The collapse of the federal experiment in 1962 did not moderate or stymie efforts at regional integration. Indeed, the decade following the events of 1962 saw the establishment of CARIFTA, the Caribbean Development Bank, the West Indies Shipping Corporation, the Caribbean Examinations Council, and the Council of Legal Education. With the exception of the West Indies Shipping Corporation which went into liquidation and CARIFTA, which was succeeded by the Caribbean Community and Common Market, these institutions have survived to the present and have grown in strength and stature. The signing of the Treaty of Chaguaramas in 1973 by Barbados, Guyana, Jamaica and Trinidad and Tobago must be considered one of the defining moments in the historical and institutional development of the Caribbean Community. Given the acrimony characterising the relations between Jamaica and Trinidad and Tobago in the period 1958–68 it was not a plausible expectation that representatives of the two governments could have deliberated and reached an accommodation in 1973. In this connection, Trinidad and Tobago must be seen to have made a herculean effort at accommodation given the known preference of the Williams’ administration for a customs union in the Commonwealth Caribbean and for a strong central administration in any integration arrangement. Although a hesitant first step, the Treaty of Chaguaramas provided the basis for wide-ranging functional cooperation, important initiatives in foreign policy coordination and invaluable experience in the operation of a free trade regime, however constrained by impediments to the free movement of goods and factors of production. From these early beginnings the CARICOM System has grown and flourished comprehending at present a range of regimes in the areas of governance, social security, export development, agricultural research and development, the environment, meteorology, disaster preparedness, administration, culture, fisheries, tourism, Front telecommunications, food and nutrition, animal health, climate change, standards and quality and so on.

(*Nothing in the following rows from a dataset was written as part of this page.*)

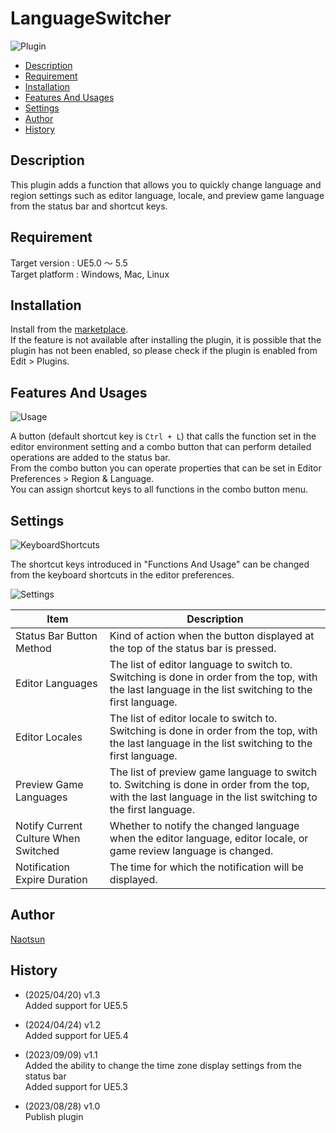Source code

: # LanguageSwitcher

![Plugin](https://github.com/Naotsun19B/LanguageSwitcher-Document/assets/51815450/3f38268d-30ed-4f2f-a2f4-e269f056a2b8)

<!--ts-->
* [Description](#Description)
* [Requirement](#Requirement)
* [Installation](#Installation)
* [Features And Usages](#features-and-usages)
* [Settings](#Settings)
* [Author](#Author)
* [History](#History)
<!--te-->

## Description

This plugin adds a function that allows you to quickly change language and region settings such as editor language, locale, and preview game language from the status bar and shortcut keys.  

## Requirement

Target version : UE5.0 ～ 5.5    
Target platform : Windows, Mac, Linux  

## Installation

Install from the [marketplace](https://www.unrealengine.com/marketplace/en-US/product/5e10055a95f34b609c7afe072a5379ab).  
If the feature is not available after installing the plugin, it is possible that the plugin has not been enabled, so please check if the plugin is enabled from Edit > Plugins.

## Features And Usages

![Usage](https://github.com/Naotsun19B/LanguageSwitcher-Document/assets/51815450/580528b1-5762-412b-bcd0-a7015cfaf9ad)

A button (default shortcut key is `Ctrl + L`) that calls the function set in the editor environment setting and a combo button that can perform detailed operations are added to the status bar.  
From the combo button you can operate properties that can be set in Editor Preferences > Region & Language.    
You can assign shortcut keys to all functions in the combo button menu.  

## Settings

![KeyboardShortcuts](https://github.com/Naotsun19B/LanguageSwitcher-Document/assets/51815450/fb5ba448-2d07-4e76-b19d-1748eef83fab)

The shortcut keys introduced in "Functions And Usage" can be changed from the keyboard shortcuts in the editor preferences.  

![Settings](https://github.com/Naotsun19B/LanguageSwitcher-Document/assets/51815450/989f2088-9326-4861-a607-01622b1aa339)

| **Item**                             | **Description**                                                                                                                                              |
|--------------------------------------|--------------------------------------------------------------------------------------------------------------------------------------------------------------|
| Status Bar Button Method             | Kind of action when the button displayed at the top of the status bar is pressed.                                                                            |
| Editor Languages                     | The list of editor language to switch to. Switching is done in order from the top, with the last language in the list switching to the first language.       |
| Editor Locales                       | The list of editor locale to switch to. Switching is done in order from the top, with the last language in the list switching to the first language.         |
| Preview Game Languages               | The list of preview game language to switch to. Switching is done in order from the top, with the last language in the list switching to the first language. |
| Notify Current Culture When Switched | Whether to notify the changed language when the editor language, editor locale, or game review language is changed.                                          |
| Notification Expire Duration         | The time for which the notification will be displayed.                                                                                                       |
## Author

[Naotsun](https://twitter.com/Naotsun_UE)

## History

- (2025/04/20) v1.3   
  Added support for UE5.5  

- (2024/04/24) v1.2   
  Added support for UE5.4  

- (2023/09/09) v1.1   
  Added the ability to change the time zone display settings from the status bar    
  Added support for UE5.3  

- (2023/08/28) v1.0   
  Publish plugin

At the centre of the system is the Caribbean Community which is being transformed by the Revised Treaty of Chaguaramas from a trading regime to a single market and economy in which factors move freely as a basis for internationally competitive production of goods and provision of services. This transformation comes largely as a response to galloping liberalisation and globalisation in the world economy but is still in an early stage of development. Operationalising the CARICOM Single Market and Economy (CSME) calls for the establishment of various enabling institutions among which is the Caribbean Court of Justice, which is encountering serious opposition from some sections of the regional legal fraternity, particularly the private Bar in Jamaica. Given the critical importance of this institution to the successful operation of the CSME, it is necessary to await developments in this area before venturing an evaluation of the prospects for success of the development paradigm being introduced by the Revised Treaty of Chaguaramas. It may be instructive to note however, that participation in the regime of the Caribbean Court of Justice in its original jurisdiction is a sine qua non for participating in the CARICOM Single Market and Economy.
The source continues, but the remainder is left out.